Digital Diplomacy

Third blog post for my social media course, originally posted on the program's Wordpress blog

Lesson three of our social media course discussed the emergence of “Government 2.0” with the rise of social media. In this new branch of governance, citizens are exposed to the regular affairs that might have seemed hidden behind closed doors in the past. Before Twitter, we could always count on CPAC (or C-SPAN in the U.S.) to feature the mostly-bland goings-on inside parliamentary walls – you certainly had to dedicate a great deal of time and attention in order to remain abreast on issues during Question Period or in Committee. And unless there was a major development or dramatic event, there would be little  mention of parliamentary sessions  in the news or in the morning paper. Things have changed drastically since those dark days (never mind the days before television), thanks to social media, which allows citizens to monitor government leaders and events taking place away from the media spotlight.

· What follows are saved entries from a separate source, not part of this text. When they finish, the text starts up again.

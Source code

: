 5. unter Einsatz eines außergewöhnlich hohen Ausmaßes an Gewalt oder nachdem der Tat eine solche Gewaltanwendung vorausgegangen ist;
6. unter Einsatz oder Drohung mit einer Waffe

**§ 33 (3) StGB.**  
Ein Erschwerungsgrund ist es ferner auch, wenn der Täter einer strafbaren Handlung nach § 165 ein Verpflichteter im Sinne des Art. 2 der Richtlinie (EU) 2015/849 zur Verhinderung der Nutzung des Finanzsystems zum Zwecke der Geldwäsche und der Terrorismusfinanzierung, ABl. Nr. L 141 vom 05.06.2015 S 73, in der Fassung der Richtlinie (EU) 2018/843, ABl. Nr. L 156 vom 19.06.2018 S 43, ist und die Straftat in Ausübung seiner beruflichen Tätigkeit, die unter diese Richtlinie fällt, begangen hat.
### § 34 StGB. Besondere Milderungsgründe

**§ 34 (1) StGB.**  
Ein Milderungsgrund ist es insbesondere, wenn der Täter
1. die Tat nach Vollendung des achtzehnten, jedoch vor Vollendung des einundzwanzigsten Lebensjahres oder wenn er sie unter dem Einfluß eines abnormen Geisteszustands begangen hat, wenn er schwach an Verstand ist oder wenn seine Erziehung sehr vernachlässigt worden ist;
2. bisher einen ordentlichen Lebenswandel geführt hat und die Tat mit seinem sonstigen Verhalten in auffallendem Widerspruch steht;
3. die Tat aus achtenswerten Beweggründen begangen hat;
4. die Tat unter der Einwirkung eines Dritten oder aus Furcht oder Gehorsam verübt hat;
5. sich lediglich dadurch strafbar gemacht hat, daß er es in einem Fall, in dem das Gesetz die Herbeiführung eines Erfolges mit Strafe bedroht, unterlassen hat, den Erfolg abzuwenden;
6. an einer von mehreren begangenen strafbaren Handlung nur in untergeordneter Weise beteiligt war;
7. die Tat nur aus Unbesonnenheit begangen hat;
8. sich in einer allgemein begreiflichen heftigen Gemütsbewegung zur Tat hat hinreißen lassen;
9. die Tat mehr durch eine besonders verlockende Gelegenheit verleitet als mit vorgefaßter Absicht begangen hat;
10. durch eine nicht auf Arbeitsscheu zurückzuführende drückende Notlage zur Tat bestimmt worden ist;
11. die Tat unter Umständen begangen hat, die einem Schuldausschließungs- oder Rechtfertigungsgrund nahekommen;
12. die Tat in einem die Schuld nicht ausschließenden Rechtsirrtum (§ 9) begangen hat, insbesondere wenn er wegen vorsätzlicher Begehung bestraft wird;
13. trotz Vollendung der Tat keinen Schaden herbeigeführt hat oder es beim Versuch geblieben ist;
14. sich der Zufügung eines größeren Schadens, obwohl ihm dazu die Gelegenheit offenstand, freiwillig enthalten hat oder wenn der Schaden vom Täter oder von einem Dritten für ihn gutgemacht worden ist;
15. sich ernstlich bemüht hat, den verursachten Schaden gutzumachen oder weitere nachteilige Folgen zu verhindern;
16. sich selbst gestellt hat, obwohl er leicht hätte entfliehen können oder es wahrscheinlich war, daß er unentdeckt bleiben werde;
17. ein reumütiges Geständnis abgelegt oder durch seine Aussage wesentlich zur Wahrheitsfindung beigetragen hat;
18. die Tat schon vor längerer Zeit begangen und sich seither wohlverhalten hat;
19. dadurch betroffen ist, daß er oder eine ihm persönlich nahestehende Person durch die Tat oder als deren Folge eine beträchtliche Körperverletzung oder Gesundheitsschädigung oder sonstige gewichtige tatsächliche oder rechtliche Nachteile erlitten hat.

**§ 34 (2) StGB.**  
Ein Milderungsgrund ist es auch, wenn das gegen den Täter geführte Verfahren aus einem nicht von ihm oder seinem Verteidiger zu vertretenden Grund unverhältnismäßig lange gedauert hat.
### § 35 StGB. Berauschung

The emerging transparency through social media is not only beneficial for keeping up with politics, but also with diplomacy and foreign relations. The Department of Foreign Affairs, Trade and Development (DFATD) has made it a priority to equip all Canadian missions abroad with Twitter accounts. This has proven to be beneficial in several ways – they offer travel information and advisories to Canadians (helpful to non-Canadians as well) and they provide accounts of Canada’s role in the countries they represent.
 · Jul 1 Spectacular! ’s Christ the Redeemer in Red & White to celebrate . Feliz dia do Canadá! 
Since I work for DFATD, I obviously see and experience the benefit of its exposure on social media but I'm interested in finding out about which other departments or government agencies that are useful to follow, and which should get crackin' on a social media plan.